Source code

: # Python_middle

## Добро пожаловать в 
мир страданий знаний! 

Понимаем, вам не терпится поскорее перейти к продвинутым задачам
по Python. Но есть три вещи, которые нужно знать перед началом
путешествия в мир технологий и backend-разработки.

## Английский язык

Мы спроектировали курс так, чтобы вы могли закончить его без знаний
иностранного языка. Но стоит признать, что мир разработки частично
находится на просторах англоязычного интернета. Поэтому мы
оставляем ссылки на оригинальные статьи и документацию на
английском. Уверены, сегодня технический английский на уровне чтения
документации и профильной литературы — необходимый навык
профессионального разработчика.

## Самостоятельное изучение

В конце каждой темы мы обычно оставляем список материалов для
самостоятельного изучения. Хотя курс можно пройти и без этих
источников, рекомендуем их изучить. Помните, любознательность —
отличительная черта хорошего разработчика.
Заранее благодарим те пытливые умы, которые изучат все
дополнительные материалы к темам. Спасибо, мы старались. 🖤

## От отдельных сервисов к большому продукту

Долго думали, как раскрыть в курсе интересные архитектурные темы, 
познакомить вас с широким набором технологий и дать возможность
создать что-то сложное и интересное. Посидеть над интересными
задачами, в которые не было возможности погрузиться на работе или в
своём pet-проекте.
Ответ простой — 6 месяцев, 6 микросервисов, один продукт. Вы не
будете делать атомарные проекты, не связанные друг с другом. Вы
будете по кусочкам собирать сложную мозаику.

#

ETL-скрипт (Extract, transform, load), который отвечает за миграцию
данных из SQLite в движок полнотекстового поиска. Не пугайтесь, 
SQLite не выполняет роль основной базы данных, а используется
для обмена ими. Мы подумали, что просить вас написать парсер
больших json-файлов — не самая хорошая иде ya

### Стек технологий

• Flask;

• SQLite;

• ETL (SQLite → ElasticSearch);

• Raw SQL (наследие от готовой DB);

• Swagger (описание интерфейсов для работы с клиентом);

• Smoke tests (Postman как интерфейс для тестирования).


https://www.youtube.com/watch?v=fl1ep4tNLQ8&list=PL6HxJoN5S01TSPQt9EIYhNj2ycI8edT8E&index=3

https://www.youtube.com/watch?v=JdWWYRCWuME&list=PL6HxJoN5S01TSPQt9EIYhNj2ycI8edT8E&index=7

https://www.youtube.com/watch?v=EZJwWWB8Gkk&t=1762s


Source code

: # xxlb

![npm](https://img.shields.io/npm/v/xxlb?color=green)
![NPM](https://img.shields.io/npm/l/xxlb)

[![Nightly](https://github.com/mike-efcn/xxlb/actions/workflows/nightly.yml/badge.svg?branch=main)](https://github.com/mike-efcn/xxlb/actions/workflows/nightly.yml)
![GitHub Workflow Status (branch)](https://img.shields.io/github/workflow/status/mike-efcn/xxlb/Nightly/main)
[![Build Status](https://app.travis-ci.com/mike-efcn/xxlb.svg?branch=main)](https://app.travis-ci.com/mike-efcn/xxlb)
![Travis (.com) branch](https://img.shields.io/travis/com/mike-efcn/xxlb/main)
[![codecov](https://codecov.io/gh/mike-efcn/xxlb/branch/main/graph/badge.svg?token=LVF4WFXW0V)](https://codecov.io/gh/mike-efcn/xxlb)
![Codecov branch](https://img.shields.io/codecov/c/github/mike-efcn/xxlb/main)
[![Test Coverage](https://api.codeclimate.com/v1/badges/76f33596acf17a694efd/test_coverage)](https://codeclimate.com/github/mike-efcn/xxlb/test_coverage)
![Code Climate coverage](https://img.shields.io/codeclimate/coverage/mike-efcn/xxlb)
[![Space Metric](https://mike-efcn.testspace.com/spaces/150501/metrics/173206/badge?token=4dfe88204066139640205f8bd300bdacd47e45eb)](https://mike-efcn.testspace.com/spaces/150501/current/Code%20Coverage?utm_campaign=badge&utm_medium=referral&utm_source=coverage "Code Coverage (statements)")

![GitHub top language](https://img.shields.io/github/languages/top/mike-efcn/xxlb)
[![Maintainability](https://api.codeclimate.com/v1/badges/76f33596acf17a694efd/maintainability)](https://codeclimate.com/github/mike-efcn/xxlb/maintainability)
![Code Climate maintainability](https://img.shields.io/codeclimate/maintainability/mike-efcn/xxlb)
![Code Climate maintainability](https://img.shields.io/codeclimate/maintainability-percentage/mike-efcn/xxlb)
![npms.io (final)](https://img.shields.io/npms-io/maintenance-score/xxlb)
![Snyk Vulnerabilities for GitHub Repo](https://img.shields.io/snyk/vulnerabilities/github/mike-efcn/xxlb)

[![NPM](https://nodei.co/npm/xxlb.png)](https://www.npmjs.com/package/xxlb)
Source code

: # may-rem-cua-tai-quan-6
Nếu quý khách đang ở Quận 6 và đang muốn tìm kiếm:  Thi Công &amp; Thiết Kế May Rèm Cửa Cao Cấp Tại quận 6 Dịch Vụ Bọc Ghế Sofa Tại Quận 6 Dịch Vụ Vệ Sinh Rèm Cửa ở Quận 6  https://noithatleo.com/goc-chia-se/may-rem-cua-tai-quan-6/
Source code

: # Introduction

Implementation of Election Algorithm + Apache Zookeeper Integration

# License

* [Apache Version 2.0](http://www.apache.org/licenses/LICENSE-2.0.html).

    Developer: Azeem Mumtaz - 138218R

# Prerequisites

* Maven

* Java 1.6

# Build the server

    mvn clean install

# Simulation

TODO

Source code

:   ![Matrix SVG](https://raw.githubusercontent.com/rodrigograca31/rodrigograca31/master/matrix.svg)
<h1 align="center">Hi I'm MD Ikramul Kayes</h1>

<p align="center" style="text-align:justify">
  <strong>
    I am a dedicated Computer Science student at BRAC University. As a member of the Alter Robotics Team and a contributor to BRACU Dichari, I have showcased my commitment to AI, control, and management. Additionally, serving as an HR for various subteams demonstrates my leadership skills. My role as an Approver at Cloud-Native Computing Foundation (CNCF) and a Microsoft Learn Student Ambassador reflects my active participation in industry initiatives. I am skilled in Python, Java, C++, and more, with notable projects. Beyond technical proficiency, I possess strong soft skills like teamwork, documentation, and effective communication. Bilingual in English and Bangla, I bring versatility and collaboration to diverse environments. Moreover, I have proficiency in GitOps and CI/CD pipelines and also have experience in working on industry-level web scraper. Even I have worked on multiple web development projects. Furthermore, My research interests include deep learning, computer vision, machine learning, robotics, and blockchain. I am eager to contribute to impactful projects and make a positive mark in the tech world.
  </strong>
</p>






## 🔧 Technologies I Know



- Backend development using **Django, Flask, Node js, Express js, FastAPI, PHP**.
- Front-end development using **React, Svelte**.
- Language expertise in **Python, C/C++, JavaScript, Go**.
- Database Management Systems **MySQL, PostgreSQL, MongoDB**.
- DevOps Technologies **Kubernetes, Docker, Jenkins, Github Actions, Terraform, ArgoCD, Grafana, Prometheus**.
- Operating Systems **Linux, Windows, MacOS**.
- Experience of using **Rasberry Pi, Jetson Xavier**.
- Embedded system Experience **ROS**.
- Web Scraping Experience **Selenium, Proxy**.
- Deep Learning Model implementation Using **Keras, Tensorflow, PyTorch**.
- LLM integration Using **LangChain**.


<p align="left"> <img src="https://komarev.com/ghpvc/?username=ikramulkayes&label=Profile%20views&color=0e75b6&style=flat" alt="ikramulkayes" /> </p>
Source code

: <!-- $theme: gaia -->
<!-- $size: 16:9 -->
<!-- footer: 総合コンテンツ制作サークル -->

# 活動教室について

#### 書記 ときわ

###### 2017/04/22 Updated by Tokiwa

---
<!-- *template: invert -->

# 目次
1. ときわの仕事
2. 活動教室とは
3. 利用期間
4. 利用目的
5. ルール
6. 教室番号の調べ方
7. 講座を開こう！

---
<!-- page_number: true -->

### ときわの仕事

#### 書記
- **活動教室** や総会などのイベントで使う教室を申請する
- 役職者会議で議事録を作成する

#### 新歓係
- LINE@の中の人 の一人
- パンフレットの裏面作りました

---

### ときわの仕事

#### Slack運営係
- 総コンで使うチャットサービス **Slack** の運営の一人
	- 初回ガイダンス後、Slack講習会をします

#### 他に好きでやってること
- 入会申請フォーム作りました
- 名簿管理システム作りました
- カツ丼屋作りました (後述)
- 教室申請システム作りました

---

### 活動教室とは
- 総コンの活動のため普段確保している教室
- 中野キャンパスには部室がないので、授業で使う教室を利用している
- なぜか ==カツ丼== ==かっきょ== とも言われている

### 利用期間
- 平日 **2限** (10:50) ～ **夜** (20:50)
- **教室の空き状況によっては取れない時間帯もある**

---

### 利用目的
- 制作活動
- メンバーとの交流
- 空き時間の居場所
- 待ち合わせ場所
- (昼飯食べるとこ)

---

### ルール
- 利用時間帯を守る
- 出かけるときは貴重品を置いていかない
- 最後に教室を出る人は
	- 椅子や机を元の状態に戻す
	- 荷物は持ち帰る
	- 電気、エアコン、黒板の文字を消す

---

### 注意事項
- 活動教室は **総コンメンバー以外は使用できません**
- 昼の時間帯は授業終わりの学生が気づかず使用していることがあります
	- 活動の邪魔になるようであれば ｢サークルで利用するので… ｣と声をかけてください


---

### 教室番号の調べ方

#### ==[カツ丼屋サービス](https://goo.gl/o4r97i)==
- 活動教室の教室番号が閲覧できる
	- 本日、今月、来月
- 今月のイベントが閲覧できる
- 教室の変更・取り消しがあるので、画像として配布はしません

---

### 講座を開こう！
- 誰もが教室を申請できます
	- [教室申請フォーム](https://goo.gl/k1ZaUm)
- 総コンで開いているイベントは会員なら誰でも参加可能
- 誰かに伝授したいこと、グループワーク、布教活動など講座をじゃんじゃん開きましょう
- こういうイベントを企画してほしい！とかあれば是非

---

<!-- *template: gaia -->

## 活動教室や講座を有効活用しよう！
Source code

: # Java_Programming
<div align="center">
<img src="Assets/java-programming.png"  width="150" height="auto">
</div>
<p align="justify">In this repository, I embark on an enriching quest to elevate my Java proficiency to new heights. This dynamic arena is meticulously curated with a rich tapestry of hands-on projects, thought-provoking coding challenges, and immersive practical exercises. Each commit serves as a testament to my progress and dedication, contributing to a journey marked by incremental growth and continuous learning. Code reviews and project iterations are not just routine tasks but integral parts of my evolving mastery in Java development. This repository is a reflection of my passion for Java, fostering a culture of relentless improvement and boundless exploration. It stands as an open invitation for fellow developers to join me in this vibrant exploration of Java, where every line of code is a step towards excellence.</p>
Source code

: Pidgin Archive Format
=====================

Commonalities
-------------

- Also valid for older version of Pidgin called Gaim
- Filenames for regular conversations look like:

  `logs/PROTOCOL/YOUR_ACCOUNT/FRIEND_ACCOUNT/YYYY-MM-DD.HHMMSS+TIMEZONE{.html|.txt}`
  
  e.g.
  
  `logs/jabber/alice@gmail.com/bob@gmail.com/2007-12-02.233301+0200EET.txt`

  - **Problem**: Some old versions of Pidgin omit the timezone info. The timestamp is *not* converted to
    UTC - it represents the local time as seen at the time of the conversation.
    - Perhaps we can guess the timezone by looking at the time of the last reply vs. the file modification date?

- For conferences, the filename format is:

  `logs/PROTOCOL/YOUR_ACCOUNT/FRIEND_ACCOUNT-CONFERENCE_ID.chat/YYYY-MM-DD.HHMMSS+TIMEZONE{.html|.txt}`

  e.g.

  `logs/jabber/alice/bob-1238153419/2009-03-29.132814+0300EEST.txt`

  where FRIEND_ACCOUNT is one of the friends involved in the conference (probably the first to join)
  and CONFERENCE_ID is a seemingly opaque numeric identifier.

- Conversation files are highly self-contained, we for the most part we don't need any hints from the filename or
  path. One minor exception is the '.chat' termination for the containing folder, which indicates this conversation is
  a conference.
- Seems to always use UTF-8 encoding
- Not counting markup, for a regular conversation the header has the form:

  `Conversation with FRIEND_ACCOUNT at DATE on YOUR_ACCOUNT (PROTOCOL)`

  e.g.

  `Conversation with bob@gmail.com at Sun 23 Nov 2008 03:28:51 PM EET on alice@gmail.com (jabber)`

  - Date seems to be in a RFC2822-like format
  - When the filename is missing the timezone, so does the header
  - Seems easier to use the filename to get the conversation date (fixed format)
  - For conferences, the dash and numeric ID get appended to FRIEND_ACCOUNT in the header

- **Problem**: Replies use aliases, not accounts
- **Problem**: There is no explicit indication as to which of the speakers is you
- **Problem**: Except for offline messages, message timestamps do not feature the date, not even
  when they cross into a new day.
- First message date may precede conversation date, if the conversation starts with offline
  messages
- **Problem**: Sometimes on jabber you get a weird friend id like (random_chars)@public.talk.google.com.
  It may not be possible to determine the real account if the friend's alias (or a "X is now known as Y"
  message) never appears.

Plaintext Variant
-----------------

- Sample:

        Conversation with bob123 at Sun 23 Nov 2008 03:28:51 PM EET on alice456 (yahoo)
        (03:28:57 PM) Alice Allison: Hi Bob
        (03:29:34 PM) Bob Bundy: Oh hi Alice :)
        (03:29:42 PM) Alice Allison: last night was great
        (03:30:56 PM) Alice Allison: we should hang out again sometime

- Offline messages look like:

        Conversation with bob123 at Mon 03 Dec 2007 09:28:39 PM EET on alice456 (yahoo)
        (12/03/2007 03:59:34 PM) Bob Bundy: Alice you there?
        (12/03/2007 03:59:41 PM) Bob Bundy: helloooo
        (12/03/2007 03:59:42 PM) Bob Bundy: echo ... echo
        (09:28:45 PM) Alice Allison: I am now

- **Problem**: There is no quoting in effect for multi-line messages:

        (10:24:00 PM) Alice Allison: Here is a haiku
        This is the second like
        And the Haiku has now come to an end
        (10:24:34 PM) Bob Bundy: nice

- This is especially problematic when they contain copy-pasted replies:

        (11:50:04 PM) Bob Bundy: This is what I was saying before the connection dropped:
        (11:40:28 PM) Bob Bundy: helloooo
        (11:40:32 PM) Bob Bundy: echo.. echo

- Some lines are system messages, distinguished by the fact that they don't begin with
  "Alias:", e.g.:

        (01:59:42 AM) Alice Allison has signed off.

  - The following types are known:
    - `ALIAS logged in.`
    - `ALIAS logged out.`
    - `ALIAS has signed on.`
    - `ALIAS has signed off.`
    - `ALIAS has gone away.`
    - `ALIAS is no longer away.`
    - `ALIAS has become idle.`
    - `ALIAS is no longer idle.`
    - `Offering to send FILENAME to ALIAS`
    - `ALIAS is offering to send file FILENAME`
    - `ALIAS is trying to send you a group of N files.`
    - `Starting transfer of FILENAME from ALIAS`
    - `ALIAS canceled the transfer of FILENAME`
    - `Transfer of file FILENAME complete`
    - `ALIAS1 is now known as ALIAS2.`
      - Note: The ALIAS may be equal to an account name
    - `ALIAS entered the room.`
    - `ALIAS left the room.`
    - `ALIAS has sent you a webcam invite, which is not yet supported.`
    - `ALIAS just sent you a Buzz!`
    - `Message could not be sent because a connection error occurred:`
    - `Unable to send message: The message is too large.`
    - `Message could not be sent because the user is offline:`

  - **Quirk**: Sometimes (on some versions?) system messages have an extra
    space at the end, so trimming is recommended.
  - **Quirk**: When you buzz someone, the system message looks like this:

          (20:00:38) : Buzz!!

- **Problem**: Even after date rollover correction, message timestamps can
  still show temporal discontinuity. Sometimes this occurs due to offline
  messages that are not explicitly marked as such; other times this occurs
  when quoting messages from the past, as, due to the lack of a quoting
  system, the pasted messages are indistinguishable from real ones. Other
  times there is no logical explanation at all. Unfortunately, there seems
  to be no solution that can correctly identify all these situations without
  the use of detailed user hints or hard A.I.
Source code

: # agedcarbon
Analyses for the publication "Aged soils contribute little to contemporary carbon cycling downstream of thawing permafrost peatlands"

* Problem statement: Lines from the first one above through the line containing "оставляем ссылки на" are to be retyped exactly, both included, and nothing more.

* Task response:
Source code

: # Python_middle

## Добро пожаловать в 
мир страданий знаний! 

Понимаем, вам не терпится поскорее перейти к продвинутым задачам
по Python. Но есть три вещи, которые нужно знать перед началом
путешествия в мир технологий и backend-разработки.

## Английский язык

Мы спроектировали курс так, чтобы вы могли закончить его без знаний
иностранного языка. Но стоит признать, что мир разработки частично
находится на просторах англоязычного интернета. Поэтому мы
оставляем ссылки на оригинальные статьи и документацию на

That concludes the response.